SABIC is the world’s third largest diversified chemical company, and has been a long-standing partner of Clariant in the company’s Catalyst joint venture, Scientific Design.
It entered into a purchase agreement regarding the acquisition of the stake in Clariant in January 2018, and has now received the final outstanding regulatory approvals from the competition authorities.
This means an unconditional closing of the purchase is now possible, making SABIC Clariant’s largest strategic anchor shareholder, and second anchor shareholder beside the group of former shareholders of Süd-Chemie.
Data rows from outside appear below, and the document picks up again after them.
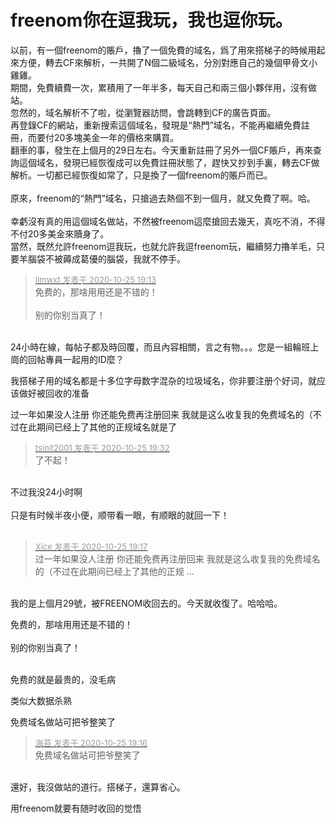 # freenom你在逗我玩，我也逗你玩。


以前，有一個freenom的賬戶，擼了一個免費的域名，爲了用來搭梯子的時候用起來方便，轉去CF來解析，一共開了N個二級域名，分別對應自己的幾個甲骨文小雞雞。<br />
期間，免費續費一次，累積用了一年半多，每天自己和兩三個小夥伴用，沒有做站。<br />
忽然的，域名解析不了啦，從瀏覽器訪問，會跳轉到CF的廣告頁面。<br />
再登錄CF的網站，重新搜索這個域名，發現是“熱門”域名，不能再繼續免費註冊，而要付20多塊美金一年的價格來購買。<br />
翻車的事，發生在上個月的29日左右。今天重新註冊了另外一個CF賬戶，再來查詢這個域名，發現已經恢復成可以免費註冊狀態了，趕快又抄到手裏，轉去CF做解析。一切都已經恢復如常了，只是換了一個freenom的賬戶而已。<br />
<br />
原來，freenom的“熱門”域名，只搶過去熱個不到一個月，就又免費了啊。哈。<br />
<br />
幸虧沒有真的用這個域名做站，不然被freenom這麼搶回去幾天，真吃不消，不得不付20多美金來贖身了。<br />
當然，既然允許freenom逗我玩，也就允許我逗freenom玩，繼續努力擼羊毛，只要羊腦袋不被薅成葛優的腦袋，我就不停手。&nbsp; &nbsp; &nbsp; &nbsp; 

<div class="quote"><blockquote><font size="2"><a href="https://www.hostloc.com/forum.php?mod=redirect&amp;goto=findpost&amp;pid=9350849&amp;ptid=758348" target="_blank"><font color="#999999">llmwxt 发表于 2020-10-25 19:13</font></a></font><br />
免费的，那啥用用还是不错的！<br />
<br />
别的你别当真了！</blockquote></div><br />
24小時在線，每帖子都及時回覆，而且內容相關，言之有物。。。您是一組輪班上崗的回帖專員一起用的ID麼？

我搭梯子用的域名都是十多位字母数字混杂的垃圾域名，你非要注册个好词，就应该做好被回收的准备

过一年如果没人注册 你还能免费再注册回来 我就是这么收复我的免费域名的（不过在此期间已经上了其他的正规域名就是了<img id="aimg_t46h9" onclick="zoom(this, this.src, 0, 0, 0)" class="zoom" src="https://cdn.jsdelivr.net/gh/hishis/forum-master/public/images/patch.gif" onmouseover="img_onmouseoverfunc(this)" onload="thumbImg(this)" border="0" alt="" />

<div class="quote"><blockquote><font size="2"><a href="https://www.hostloc.com/forum.php?mod=redirect&amp;goto=findpost&amp;pid=9350923&amp;ptid=758348" target="_blank"><font color="#999999">tsinit2001 发表于 2020-10-25 19:32</font></a></font><br />
了不起！</blockquote></div><br />
不过我没24小时啊<br />
<br />
只是有时候半夜小便，顺带看一眼，有顺眼的就回一下！<br />
<br />
<img src="static/image/smiley/default/titter.gif" smilieid="9" border="0" alt="" />

<div class="quote"><blockquote><font size="2"><a href="https://www.hostloc.com/forum.php?mod=redirect&amp;goto=findpost&amp;pid=9350865&amp;ptid=758348" target="_blank"><font color="#999999">Xice 发表于 2020-10-25 19:17</font></a></font><br />
过一年如果没人注册 你还能免费再注册回来 我就是这么收复我的免费域名的（不过在此期间已经上了其他的正规 ...</blockquote></div><br />
我的是上個月29號，被FREENOM收回去的。今天就收復了。哈哈哈。

免费的，那啥用用还是不错的！<br />
<br />
别的你别当真了！<br />
<br />
<img src="static/image/smiley/default/lol.gif" smilieid="12" border="0" alt="" /><img src="static/image/smiley/default/lol.gif" smilieid="12" border="0" alt="" /><img src="static/image/smiley/default/lol.gif" smilieid="12" border="0" alt="" />

免费的就是最贵的，没毛病

类似大数据杀熟 <img src="static/image/smiley/yct/022.gif" smilieid="42" border="0" alt="" />

免费域名做站可把爷整笑了

<div class="quote"><blockquote><font size="2"><a href="https://www.hostloc.com/forum.php?mod=redirect&amp;goto=findpost&amp;pid=9350858&amp;ptid=758348" target="_blank"><font color="#999999">海苔 发表于 2020-10-25 19:16</font></a></font><br />
免费域名做站可把爷整笑了</blockquote></div><br />
還好，我沒做站的道行。搭梯子，還算省心。

用freenom就要有随时收回的觉悟
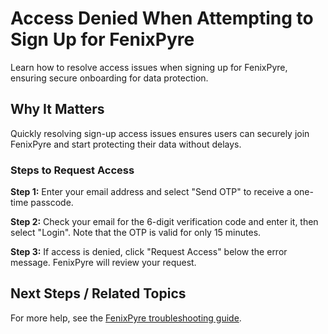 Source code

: # Access Denied When Attempting to Sign Up for FenixPyre

Learn how to resolve access issues when signing up for FenixPyre, ensuring secure onboarding for data protection.


## Why It Matters

Quickly resolving sign-up access issues ensures users can securely join FenixPyre and start protecting their data without delays.

### Steps to Request Access

**Step 1:** Enter your email address and select "Send OTP" to receive a one-time passcode.

<!-- IMG:     ./media/09-troubleshooting-&-faq/send-otp-screenshot.png | Alt: Screenshot of the OTP request interface -->

**Step 2:** Check your email for the 6-digit verification code and enter it, then select "Login". Note that the OTP is valid for only 15 minutes.

<!-- IMG:     ./media/09-troubleshooting-&-faq/login-with-otp-screenshot.png | Alt: Screenshot of the login interface with OTP entry -->

**Step 3:** If access is denied, click "Request Access" below the error message. FenixPyre will review your request.

<!-- IMG:     ./media/09-troubleshooting-&-faq/request-access-screenshot.png | Alt: Screenshot of the access denied error and request button -->

## Next Steps / Related Topics

For more help, see the [FenixPyre troubleshooting guide](/09-troubleshooting-&-faq/common-mistakes.md). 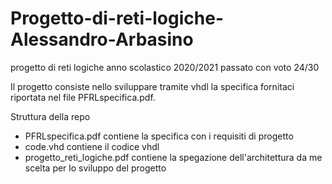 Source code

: # Progetto-di-reti-logiche-Alessandro-Arbasino
progetto di reti logiche anno scolastico 2020/2021 passato con voto 24/30

Il progetto consiste nello sviluppare tramite vhdl la specifica fornitaci riportata nel file PFRLspecifica.pdf.

Struttura della repo 
- PFRLspecifica.pdf contiene la specifica con i requisiti di progetto
- code.vhd contiene il codice vhdl
- progetto_reti_logiche.pdf contiene la spegazione dell'architettura da me scelta per lo sviluppo del progetto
“With SABIC receiving all the regulatory approvals and the transaction set to be completed, we look forward to further developing the strategic relationship between both companies in order to generate value for all stakeholders”, said Hariolf Kottmann, CEO of Clariant.
The two companies say they are discussing possible future collaborations that will generate value for the stakeholders of both companies, and any outcome of these discussions will be presented in due course.
Saudi Arabia headquarters: MENA focus?
SABIC is headquartered in Riyadh, Saudi Arabia, and while it manufactures on a global scale in the Americas, Europe, Middle East, the move will no doubt particularly strengthen Clariant’s position in the Middle East and North Africa (MENA) region.
Earlier this year, Clariant’s annual financial results showed sales growth in local currency was strongest in the Middle East & Africa in 2017, at 15%.
Sales in Asia rose by 12%, lifted by a ‘remarkable sales development’ in China, Southeast Asia and Japan, and sales grew by 7% in Europe.
In local currency of Swiss francs, the company saw its sales jump to CHF 6.377 billion, with net income climbing by 15% to reach CHF 302 million.